Jake bana sadece iyi olduğunu söyle.

Şuan ağlayacak gibi hissediyorum, biliyorum oradan uzaktasın.Mesajlarımın  sana gitmediğini görebiliyorum.Burada bekleyeceğim,ne kadar sürerse sürsün.Senin için buradayım.

Her mesajı tek tek okudum.

Mesajları iletildiğinde görmüş olmalı çünkü beni daha fazla mesaj bombardımanına tuttu.

Jake geri döndün!

Jake,online olduğunu görebiliyorum.

Jake,neden benimle konuşmuyorsun?

O gün bana en az düzinelerce mesaj göndermişti.O günden sonra aradan bir gün daha geçmişti.Sonra ondan aldığım son mesaj kalbime gerçekten bir bıçak sapladı.

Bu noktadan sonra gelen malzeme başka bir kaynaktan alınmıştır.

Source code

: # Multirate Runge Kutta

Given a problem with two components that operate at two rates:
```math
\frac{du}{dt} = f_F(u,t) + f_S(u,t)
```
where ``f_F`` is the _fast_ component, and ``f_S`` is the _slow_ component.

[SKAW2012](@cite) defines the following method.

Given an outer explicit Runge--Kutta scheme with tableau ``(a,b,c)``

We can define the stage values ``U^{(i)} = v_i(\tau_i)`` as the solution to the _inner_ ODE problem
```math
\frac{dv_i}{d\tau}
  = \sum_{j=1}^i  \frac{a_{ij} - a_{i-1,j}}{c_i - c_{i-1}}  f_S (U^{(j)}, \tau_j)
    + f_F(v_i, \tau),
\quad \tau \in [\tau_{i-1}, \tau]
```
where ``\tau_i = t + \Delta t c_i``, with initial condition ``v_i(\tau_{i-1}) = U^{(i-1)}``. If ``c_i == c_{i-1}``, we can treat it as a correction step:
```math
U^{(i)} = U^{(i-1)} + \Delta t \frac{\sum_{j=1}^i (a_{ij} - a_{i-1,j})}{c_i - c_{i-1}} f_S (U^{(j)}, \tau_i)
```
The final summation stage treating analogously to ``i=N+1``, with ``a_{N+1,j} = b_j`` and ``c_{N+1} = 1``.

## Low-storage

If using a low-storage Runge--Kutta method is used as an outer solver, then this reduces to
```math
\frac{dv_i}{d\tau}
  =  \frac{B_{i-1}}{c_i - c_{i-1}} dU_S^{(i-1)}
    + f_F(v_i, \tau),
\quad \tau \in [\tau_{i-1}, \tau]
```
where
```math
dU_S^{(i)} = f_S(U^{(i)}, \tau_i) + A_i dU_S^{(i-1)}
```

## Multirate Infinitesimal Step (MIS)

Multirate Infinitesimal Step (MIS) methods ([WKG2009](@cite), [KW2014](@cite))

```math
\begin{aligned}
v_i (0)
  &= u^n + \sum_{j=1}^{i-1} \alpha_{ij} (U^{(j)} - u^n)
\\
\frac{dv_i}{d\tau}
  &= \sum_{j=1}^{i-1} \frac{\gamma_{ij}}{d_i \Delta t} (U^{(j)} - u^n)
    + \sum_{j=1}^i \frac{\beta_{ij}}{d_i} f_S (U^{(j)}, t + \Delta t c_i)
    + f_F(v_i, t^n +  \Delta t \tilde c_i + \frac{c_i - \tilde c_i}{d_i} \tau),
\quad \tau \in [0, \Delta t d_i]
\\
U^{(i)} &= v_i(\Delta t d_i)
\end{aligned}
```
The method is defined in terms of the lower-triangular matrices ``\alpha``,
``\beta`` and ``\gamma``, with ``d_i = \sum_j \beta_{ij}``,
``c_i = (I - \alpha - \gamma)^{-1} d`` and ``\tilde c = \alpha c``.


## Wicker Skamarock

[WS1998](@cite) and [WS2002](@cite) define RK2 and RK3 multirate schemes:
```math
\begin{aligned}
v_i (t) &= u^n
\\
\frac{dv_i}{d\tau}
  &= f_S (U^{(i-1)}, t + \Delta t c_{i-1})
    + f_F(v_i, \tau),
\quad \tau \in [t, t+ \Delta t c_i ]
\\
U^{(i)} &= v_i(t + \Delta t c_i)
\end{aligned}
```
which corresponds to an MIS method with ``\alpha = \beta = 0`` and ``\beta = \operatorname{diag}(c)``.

Beni sevdiğini sanmıştım...

Ona o kadar çok cevap vermek istiyordum ki...Ancak kendimi tutmak zorundaydım. FBI hâlâ gözetimdeydi ve mesajlarımın izini sürerek ona ulaşabilirlerdi.Lia'nın güvenliğini riske atmak en son isteyeceğim şeydi.Bu yüzden onu görmezden gelmek zorundaydım.Mesajlarını okuyor olmam zaten riskliydi.Duskwood'a geldiğinde onunla yüz yüze konuşacaktım.

Basit bir şekilde mesajlaşmak artık yeterli değildi çünkü.

Hannah bulunmuştı ve güvendeydi.Yani buradaki işim bitmişti ama sonra Jessy, Lia'nın Duskwood'a geleceği haberini almıştı.Ve onun için bir parti hazırlamak istemişti.Heyecanlanmamıştım,sonunda onunla yüz yüze tanışmak istiyordum.Hannah ile de bir an önce tanışmak istemiştim.Onun güvenliği için, bunu yapmayı erteledim ve Jessy, Lia Aurora'ya gelmeden bir saat önce bir araya gelebileceğimizi söyledi.Hannah ve ben yetişebilirdik.

Plâna Phil dahil olana kadar karşı değildim.Tanrım,neden dünyadaki milyonlarca insan içinden o Lia'yı oyalamak için seçiliyor?Başka birisi olamaz mıydı yani?

"Ben tekerlekli sandalyedeyim." Dedi Dan.

"Benim de saat altıya kadar Motelde yapmam gereken işler var." Lily kafasını salladı.

"Deli misin? Hazırlanmalıyım ve partinin mükemmel olduğundan emin olmalıyım!" Jessy çığlık attı.

"Üzgünüm Jake, Hannah'yı yalnız bırakamam,bana ihtiyacı var." diye reddetti Thomas.

"Ve benimde üç tane kek hazırlamam gerekiyor,üç kek Jake.Bunun ne kadar zaman alıcı bir şey olduğunu biliyor musun? Cleo kendini kaybedecek gibi görünüyordu.

Üzgünüm Jake, hala hastanedeyim.Dan beni vurdu,hatırladın mı? Richy mesaj yoluyla özür diledi.

"Pekala, sanırım bu işe uygun olan tek kişi benim," diye sırıttı Phil.Kendini beğenmiş şekilde.

Laptopumu ona fırlatmak istedim.

İster istemez bunu kabul etmek zorundaydım çünkü dürüst olmak gerekirse, Lia'yı gerçekten şaşırtmak istiyordum.Bana her zaman beni tutabilmek ve gerçek hayatta gözlerimin rengini görmek istediğini söylerdi.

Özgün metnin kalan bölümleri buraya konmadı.